**What you will do**
Count every line in this listing that has "along". Reply with only the total.

**Records for this task**
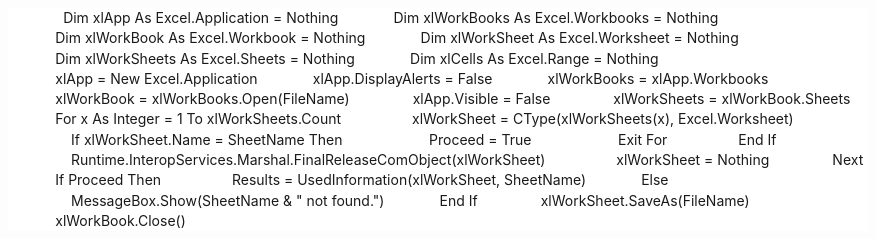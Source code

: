 &nbsp;
&nbsp;&nbsp;&nbsp;&nbsp;&nbsp;&nbsp;&nbsp;&nbsp;&nbsp;&nbsp;&nbsp;&nbsp;Dim&nbsp;xlApp&nbsp;As&nbsp;Excel.Application&nbsp;=&nbsp;Nothing&nbsp;
&nbsp;&nbsp;&nbsp;&nbsp;&nbsp;&nbsp;&nbsp;&nbsp;&nbsp;&nbsp;&nbsp;&nbsp;Dim&nbsp;xlWorkBooks&nbsp;As&nbsp;Excel.Workbooks&nbsp;=&nbsp;Nothing&nbsp;
&nbsp;&nbsp;&nbsp;&nbsp;&nbsp;&nbsp;&nbsp;&nbsp;&nbsp;&nbsp;&nbsp;&nbsp;Dim&nbsp;xlWorkBook&nbsp;As&nbsp;Excel.Workbook&nbsp;=&nbsp;Nothing&nbsp;
&nbsp;&nbsp;&nbsp;&nbsp;&nbsp;&nbsp;&nbsp;&nbsp;&nbsp;&nbsp;&nbsp;&nbsp;Dim&nbsp;xlWorkSheet&nbsp;As&nbsp;Excel.Worksheet&nbsp;=&nbsp;Nothing&nbsp;
&nbsp;&nbsp;&nbsp;&nbsp;&nbsp;&nbsp;&nbsp;&nbsp;&nbsp;&nbsp;&nbsp;&nbsp;Dim&nbsp;xlWorkSheets&nbsp;As&nbsp;Excel.Sheets&nbsp;=&nbsp;Nothing&nbsp;
&nbsp;&nbsp;&nbsp;&nbsp;&nbsp;&nbsp;&nbsp;&nbsp;&nbsp;&nbsp;&nbsp;&nbsp;Dim&nbsp;xlCells&nbsp;As&nbsp;Excel.Range&nbsp;=&nbsp;Nothing&nbsp;
&nbsp;
&nbsp;&nbsp;&nbsp;&nbsp;&nbsp;&nbsp;&nbsp;&nbsp;&nbsp;&nbsp;&nbsp;&nbsp;xlApp&nbsp;=&nbsp;New&nbsp;Excel.Application&nbsp;
&nbsp;&nbsp;&nbsp;&nbsp;&nbsp;&nbsp;&nbsp;&nbsp;&nbsp;&nbsp;&nbsp;&nbsp;xlApp.DisplayAlerts&nbsp;=&nbsp;False&nbsp;
&nbsp;&nbsp;&nbsp;&nbsp;&nbsp;&nbsp;&nbsp;&nbsp;&nbsp;&nbsp;&nbsp;&nbsp;xlWorkBooks&nbsp;=&nbsp;xlApp.Workbooks&nbsp;
&nbsp;&nbsp;&nbsp;&nbsp;&nbsp;&nbsp;&nbsp;&nbsp;&nbsp;&nbsp;&nbsp;&nbsp;xlWorkBook&nbsp;=&nbsp;xlWorkBooks.Open(FileName)&nbsp;
&nbsp;
&nbsp;&nbsp;&nbsp;&nbsp;&nbsp;&nbsp;&nbsp;&nbsp;&nbsp;&nbsp;&nbsp;&nbsp;xlApp.Visible&nbsp;=&nbsp;False&nbsp;
&nbsp;
&nbsp;&nbsp;&nbsp;&nbsp;&nbsp;&nbsp;&nbsp;&nbsp;&nbsp;&nbsp;&nbsp;&nbsp;xlWorkSheets&nbsp;=&nbsp;xlWorkBook.Sheets&nbsp;
&nbsp;
&nbsp;&nbsp;&nbsp;&nbsp;&nbsp;&nbsp;&nbsp;&nbsp;&nbsp;&nbsp;&nbsp;&nbsp;For&nbsp;x&nbsp;As&nbsp;Integer&nbsp;=&nbsp;<span class="js__num">1</span>&nbsp;To&nbsp;xlWorkSheets.Count&nbsp;
&nbsp;&nbsp;&nbsp;&nbsp;&nbsp;&nbsp;&nbsp;&nbsp;&nbsp;&nbsp;&nbsp;&nbsp;&nbsp;&nbsp;&nbsp;&nbsp;xlWorkSheet&nbsp;=&nbsp;CType(xlWorkSheets(x),&nbsp;Excel.Worksheet)&nbsp;
&nbsp;
&nbsp;&nbsp;&nbsp;&nbsp;&nbsp;&nbsp;&nbsp;&nbsp;&nbsp;&nbsp;&nbsp;&nbsp;&nbsp;&nbsp;&nbsp;&nbsp;If&nbsp;xlWorkSheet.Name&nbsp;=&nbsp;SheetName&nbsp;Then&nbsp;
&nbsp;&nbsp;&nbsp;&nbsp;&nbsp;&nbsp;&nbsp;&nbsp;&nbsp;&nbsp;&nbsp;&nbsp;&nbsp;&nbsp;&nbsp;&nbsp;&nbsp;&nbsp;&nbsp;&nbsp;Proceed&nbsp;=&nbsp;True&nbsp;
&nbsp;&nbsp;&nbsp;&nbsp;&nbsp;&nbsp;&nbsp;&nbsp;&nbsp;&nbsp;&nbsp;&nbsp;&nbsp;&nbsp;&nbsp;&nbsp;&nbsp;&nbsp;&nbsp;&nbsp;Exit&nbsp;For&nbsp;
&nbsp;&nbsp;&nbsp;&nbsp;&nbsp;&nbsp;&nbsp;&nbsp;&nbsp;&nbsp;&nbsp;&nbsp;&nbsp;&nbsp;&nbsp;&nbsp;End&nbsp;If&nbsp;
&nbsp;
&nbsp;&nbsp;&nbsp;&nbsp;&nbsp;&nbsp;&nbsp;&nbsp;&nbsp;&nbsp;&nbsp;&nbsp;&nbsp;&nbsp;&nbsp;&nbsp;Runtime.InteropServices.Marshal.FinalReleaseComObject(xlWorkSheet)&nbsp;
&nbsp;&nbsp;&nbsp;&nbsp;&nbsp;&nbsp;&nbsp;&nbsp;&nbsp;&nbsp;&nbsp;&nbsp;&nbsp;&nbsp;&nbsp;&nbsp;xlWorkSheet&nbsp;=&nbsp;Nothing&nbsp;
&nbsp;
&nbsp;&nbsp;&nbsp;&nbsp;&nbsp;&nbsp;&nbsp;&nbsp;&nbsp;&nbsp;&nbsp;&nbsp;Next&nbsp;
&nbsp;&nbsp;&nbsp;&nbsp;&nbsp;&nbsp;&nbsp;&nbsp;&nbsp;&nbsp;&nbsp;&nbsp;If&nbsp;Proceed&nbsp;Then&nbsp;
&nbsp;&nbsp;&nbsp;&nbsp;&nbsp;&nbsp;&nbsp;&nbsp;&nbsp;&nbsp;&nbsp;&nbsp;&nbsp;&nbsp;&nbsp;&nbsp;Results&nbsp;=&nbsp;UsedInformation(xlWorkSheet,&nbsp;SheetName)&nbsp;
&nbsp;&nbsp;&nbsp;&nbsp;&nbsp;&nbsp;&nbsp;&nbsp;&nbsp;&nbsp;&nbsp;&nbsp;Else&nbsp;
&nbsp;&nbsp;&nbsp;&nbsp;&nbsp;&nbsp;&nbsp;&nbsp;&nbsp;&nbsp;&nbsp;&nbsp;&nbsp;&nbsp;&nbsp;&nbsp;MessageBox.Show(SheetName&nbsp;&amp;&nbsp;<span class="js__string">&quot;&nbsp;not&nbsp;found.&quot;</span>)&nbsp;
&nbsp;&nbsp;&nbsp;&nbsp;&nbsp;&nbsp;&nbsp;&nbsp;&nbsp;&nbsp;&nbsp;&nbsp;End&nbsp;If&nbsp;
&nbsp;
&nbsp;&nbsp;&nbsp;&nbsp;&nbsp;&nbsp;&nbsp;&nbsp;&nbsp;&nbsp;&nbsp;&nbsp;xlWorkSheet.SaveAs(FileName)&nbsp;
&nbsp;
&nbsp;&nbsp;&nbsp;&nbsp;&nbsp;&nbsp;&nbsp;&nbsp;&nbsp;&nbsp;&nbsp;&nbsp;xlWorkBook.Close()&nbsp;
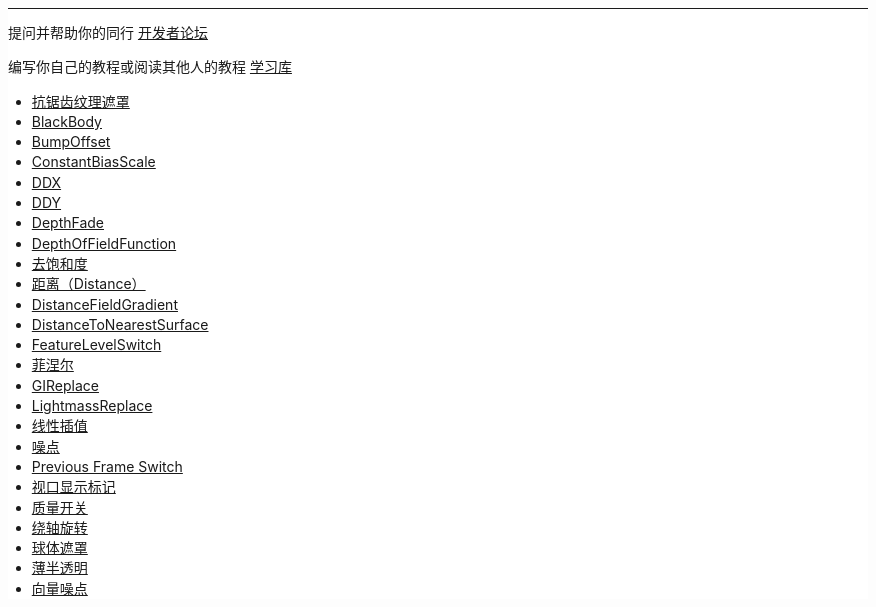 * * *

提问并帮助你的同行 [开发者论坛](https://forums.unrealengine.com/categories?tag=unreal-engine)

编写你自己的教程或阅读其他人的教程 [学习库](https://dev.epicgames.com/community/unreal-engine/learning)

-   [抗锯齿纹理遮罩](/documentation/zh-cn/unreal-engine/utility-material-expressions-in-unreal-engine#%E6%8A%97%E9%94%AF%E9%BD%BF%E7%BA%B9%E7%90%86%E9%81%AE%E7%BD%A9)
-   [BlackBody](/documentation/zh-cn/unreal-engine/utility-material-expressions-in-unreal-engine#black-body)
-   [BumpOffset](/documentation/zh-cn/unreal-engine/utility-material-expressions-in-unreal-engine#bump-offset)
-   [ConstantBiasScale](/documentation/zh-cn/unreal-engine/utility-material-expressions-in-unreal-engine#constant-bias-scale)
-   [DDX](/documentation/zh-cn/unreal-engine/utility-material-expressions-in-unreal-engine#ddx)
-   [DDY](/documentation/zh-cn/unreal-engine/utility-material-expressions-in-unreal-engine#ddy)
-   [DepthFade](/documentation/zh-cn/unreal-engine/utility-material-expressions-in-unreal-engine#depth-fade)
-   [DepthOfFieldFunction](/documentation/zh-cn/unreal-engine/utility-material-expressions-in-unreal-engine#depth-of-field-function)
-   [去饱和度](/documentation/zh-cn/unreal-engine/utility-material-expressions-in-unreal-engine#%E5%8E%BB%E9%A5%B1%E5%92%8C%E5%BA%A6)
-   [距离（Distance）](/documentation/zh-cn/unreal-engine/utility-material-expressions-in-unreal-engine#%E8%B7%9D%E7%A6%BB%EF%BC%88distance%EF%BC%89)
-   [DistanceFieldGradient](/documentation/zh-cn/unreal-engine/utility-material-expressions-in-unreal-engine#distance-field-gradient)
-   [DistanceToNearestSurface](/documentation/zh-cn/unreal-engine/utility-material-expressions-in-unreal-engine#distance-to-nearest-surface)
-   [FeatureLevelSwitch](/documentation/zh-cn/unreal-engine/utility-material-expressions-in-unreal-engine#featurelevelswitch)
-   [菲涅尔](/documentation/zh-cn/unreal-engine/utility-material-expressions-in-unreal-engine#fresnel)
-   [GIReplace](/documentation/zh-cn/unreal-engine/utility-material-expressions-in-unreal-engine#gireplace)
-   [LightmassReplace](/documentation/zh-cn/unreal-engine/utility-material-expressions-in-unreal-engine#lightmass-replace)
-   [线性插值](/documentation/zh-cn/unreal-engine/utility-material-expressions-in-unreal-engine#%E7%BA%BF%E6%80%A7%E6%8F%92%E5%80%BC)
-   [噪点](/documentation/zh-cn/unreal-engine/utility-material-expressions-in-unreal-engine#noise)
-   [Previous Frame Switch](/documentation/zh-cn/unreal-engine/utility-material-expressions-in-unreal-engine#previous-frame-switch)
-   [视口显示标记](/documentation/zh-cn/unreal-engine/utility-material-expressions-in-unreal-engine#viewport-show-flag)
-   [质量开关](/documentation/zh-cn/unreal-engine/utility-material-expressions-in-unreal-engine#quality-switch)
-   [绕轴旋转](/documentation/zh-cn/unreal-engine/utility-material-expressions-in-unreal-engine#%E7%BB%95%E8%BD%B4%E6%97%8B%E8%BD%AC)
-   [球体遮罩](/documentation/zh-cn/unreal-engine/utility-material-expressions-in-unreal-engine#sphere-mask)
-   [薄半透明](/documentation/zh-cn/unreal-engine/utility-material-expressions-in-unreal-engine#thin-translucent)
-   [向量噪点](/documentation/zh-cn/unreal-engine/utility-material-expressions-in-unreal-engine#vector-noise)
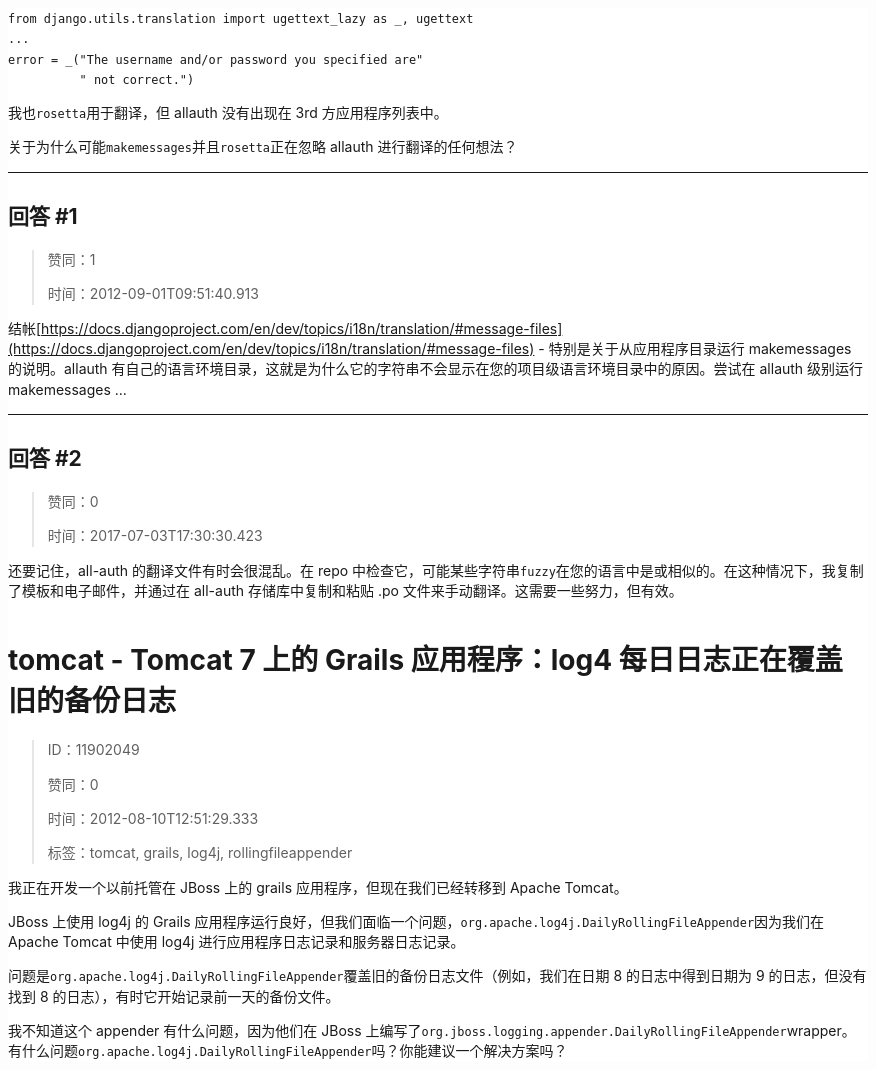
 ```
from django.utils.translation import ugettext_lazy as _, ugettext
...
error = _("The username and/or password you specified are"
          " not correct.") 
```

我也`rosetta`用于翻译，但 allauth 没有出现在 3rd 方应用程序列表中。

关于为什么可能`makemessages`并且`rosetta`正在忽略 allauth 进行翻译的任何想法？

* * *

## 回答 #1

> 赞同：1
> 
> 时间：2012-09-01T09:51:40.913

结帐[https://docs.djangoproject.com/en/dev/topics/i18n/translation/#message-files](https://docs.djangoproject.com/en/dev/topics/i18n/translation/#message-files) - 特别是关于从应用程序目录运行 makemessages 的说明。allauth 有自己的语言环境目录，这就是为什么它的字符串不会显示在您的项目级语言环境目录中的原因。尝试在 allauth 级别运行 makemessages ...

* * *

## 回答 #2

> 赞同：0
> 
> 时间：2017-07-03T17:30:30.423

还要记住，all-auth 的翻译文件有时会很混乱。在 repo 中检查它，可能某些字符串`fuzzy`在您的语言中是或相似的。在这种情况下，我复制了模板和电子邮件，并通过在 all-auth 存储库中复制和粘贴 .po 文件来手动翻译。这需要一些努力，但有效。

# tomcat - Tomcat 7 上的 Grails 应用程序：log4 每日日志正在覆盖旧的备份日志

> ID：11902049
> 
> 赞同：0
> 
> 时间：2012-08-10T12:51:29.333
> 
> 标签：tomcat, grails, log4j, rollingfileappender

我正在开发一个以前托管在 JBoss 上的 grails 应用程序，但现在我们已经转移到 Apache Tomcat。

JBoss 上使用 log4j 的 Grails 应用程序运行良好，但我们面临一个问题，`org.apache.log4j.DailyRollingFileAppender`因为我们在 Apache Tomcat 中使用 log4j 进行应用程序日志记录和服务器日志记录。

问题是`org.apache.log4j.DailyRollingFileAppender`覆盖旧的备份日志文件（例如，我们在日期 8 的日志中得到日期为 9 的日志，但没有找到 8 的日志），有时它开始记录前一天的备份文件。

我不知道这个 appender 有什么问题，因为他们在 JBoss 上编写了`org.jboss.logging.appender.DailyRollingFileAppender`wrapper。有什么问题`org.apache.log4j.DailyRollingFileAppender`吗？你能建议一个解决方案吗？
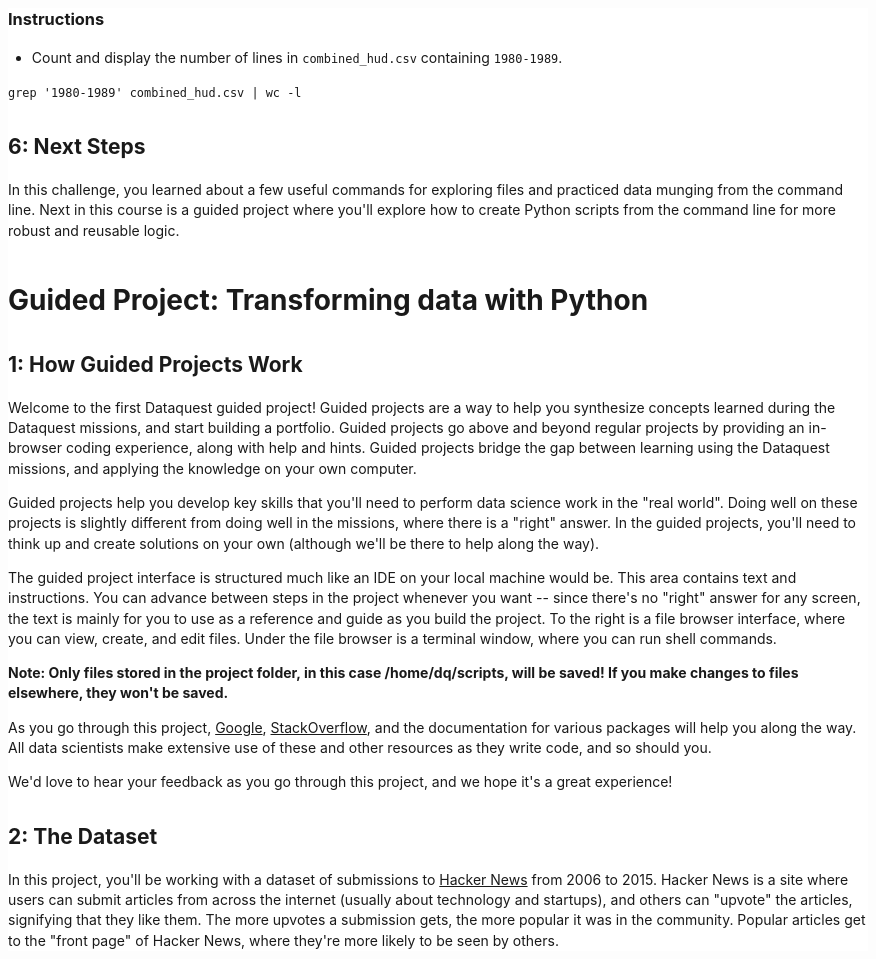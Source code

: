 ### Instructions

- Count and display the number of lines in `combined_hud.csv` containing `1980-1989`.

```
grep '1980-1989' combined_hud.csv | wc -l
```

## 6: Next Steps

In this challenge, you learned about a few useful commands for exploring files and practiced data munging from the command line. Next in this course is a guided project where you'll explore how to create Python scripts from the command line for more robust and reusable logic.

# Guided Project: Transforming data with Python

## 1: How Guided Projects Work

Welcome to the first Dataquest guided project! Guided projects are a way to help you synthesize concepts learned during the Dataquest missions, and start building a portfolio. Guided projects go above and beyond regular projects by providing an in-browser coding experience, along with help and hints. Guided projects bridge the gap between learning using the Dataquest missions, and applying the knowledge on your own computer.

Guided projects help you develop key skills that you'll need to perform data science work in the "real world". Doing well on these projects is slightly different from doing well in the missions, where there is a "right" answer. In the guided projects, you'll need to think up and create solutions on your own (although we'll be there to help along the way).

The guided project interface is structured much like an IDE on your local machine would be. This area contains text and instructions. You can advance between steps in the project whenever you want -- since there's no "right" answer for any screen, the text is mainly for you to use as a reference and guide as you build the project. To the right is a file browser interface, where you can view, create, and edit files. Under the file browser is a terminal window, where you can run shell commands.

**Note: Only files stored in the project folder, in this case /home/dq/scripts, will be saved! If you make changes to files elsewhere, they won't be saved.**

As you go through this project, [Google](https://www.google.com/), [StackOverflow](https://www.stackoverflow.com/), and the documentation for various packages will help you along the way. All data scientists make extensive use of these and other resources as they write code, and so should you.

We'd love to hear your feedback as you go through this project, and we hope it's a great experience!

## 2: The Dataset

In this project, you'll be working with a dataset of submissions to [Hacker News](http://news.ycombinator.com/) from 2006 to 2015. Hacker News is a site where users can submit articles from across the internet (usually about technology and startups), and others can "upvote" the articles, signifying that they like them. The more upvotes a submission gets, the more popular it was in the community. Popular articles get to the "front page" of Hacker News, where they're more likely to be seen by others.
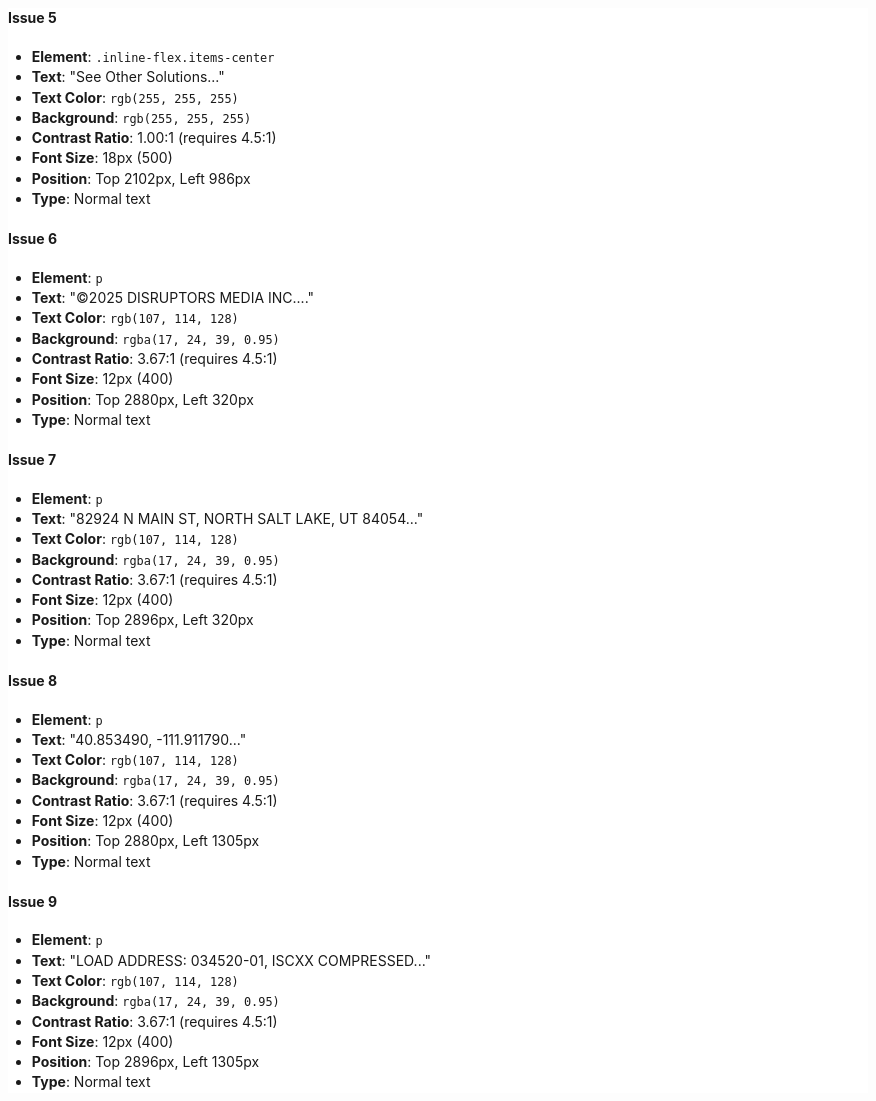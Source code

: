 #### Issue 5

- **Element**: `.inline-flex.items-center`
- **Text**: "See Other Solutions..."
- **Text Color**: `rgb(255, 255, 255)`
- **Background**: `rgb(255, 255, 255)`
- **Contrast Ratio**: 1.00:1 (requires 4.5:1)
- **Font Size**: 18px (500)
- **Position**: Top 2102px, Left 986px
- **Type**: Normal text

#### Issue 6

- **Element**: `p`
- **Text**: "©2025 DISRUPTORS MEDIA INC...."
- **Text Color**: `rgb(107, 114, 128)`
- **Background**: `rgba(17, 24, 39, 0.95)`
- **Contrast Ratio**: 3.67:1 (requires 4.5:1)
- **Font Size**: 12px (400)
- **Position**: Top 2880px, Left 320px
- **Type**: Normal text

#### Issue 7

- **Element**: `p`
- **Text**: "82924 N MAIN ST, NORTH SALT LAKE, UT 84054..."
- **Text Color**: `rgb(107, 114, 128)`
- **Background**: `rgba(17, 24, 39, 0.95)`
- **Contrast Ratio**: 3.67:1 (requires 4.5:1)
- **Font Size**: 12px (400)
- **Position**: Top 2896px, Left 320px
- **Type**: Normal text

#### Issue 8

- **Element**: `p`
- **Text**: "40.853490, -111.911790..."
- **Text Color**: `rgb(107, 114, 128)`
- **Background**: `rgba(17, 24, 39, 0.95)`
- **Contrast Ratio**: 3.67:1 (requires 4.5:1)
- **Font Size**: 12px (400)
- **Position**: Top 2880px, Left 1305px
- **Type**: Normal text

#### Issue 9

- **Element**: `p`
- **Text**: "LOAD ADDRESS: 034520-01, ISCXX COMPRESSED..."
- **Text Color**: `rgb(107, 114, 128)`
- **Background**: `rgba(17, 24, 39, 0.95)`
- **Contrast Ratio**: 3.67:1 (requires 4.5:1)
- **Font Size**: 12px (400)
- **Position**: Top 2896px, Left 1305px
- **Type**: Normal text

**Answer for this exercise**
3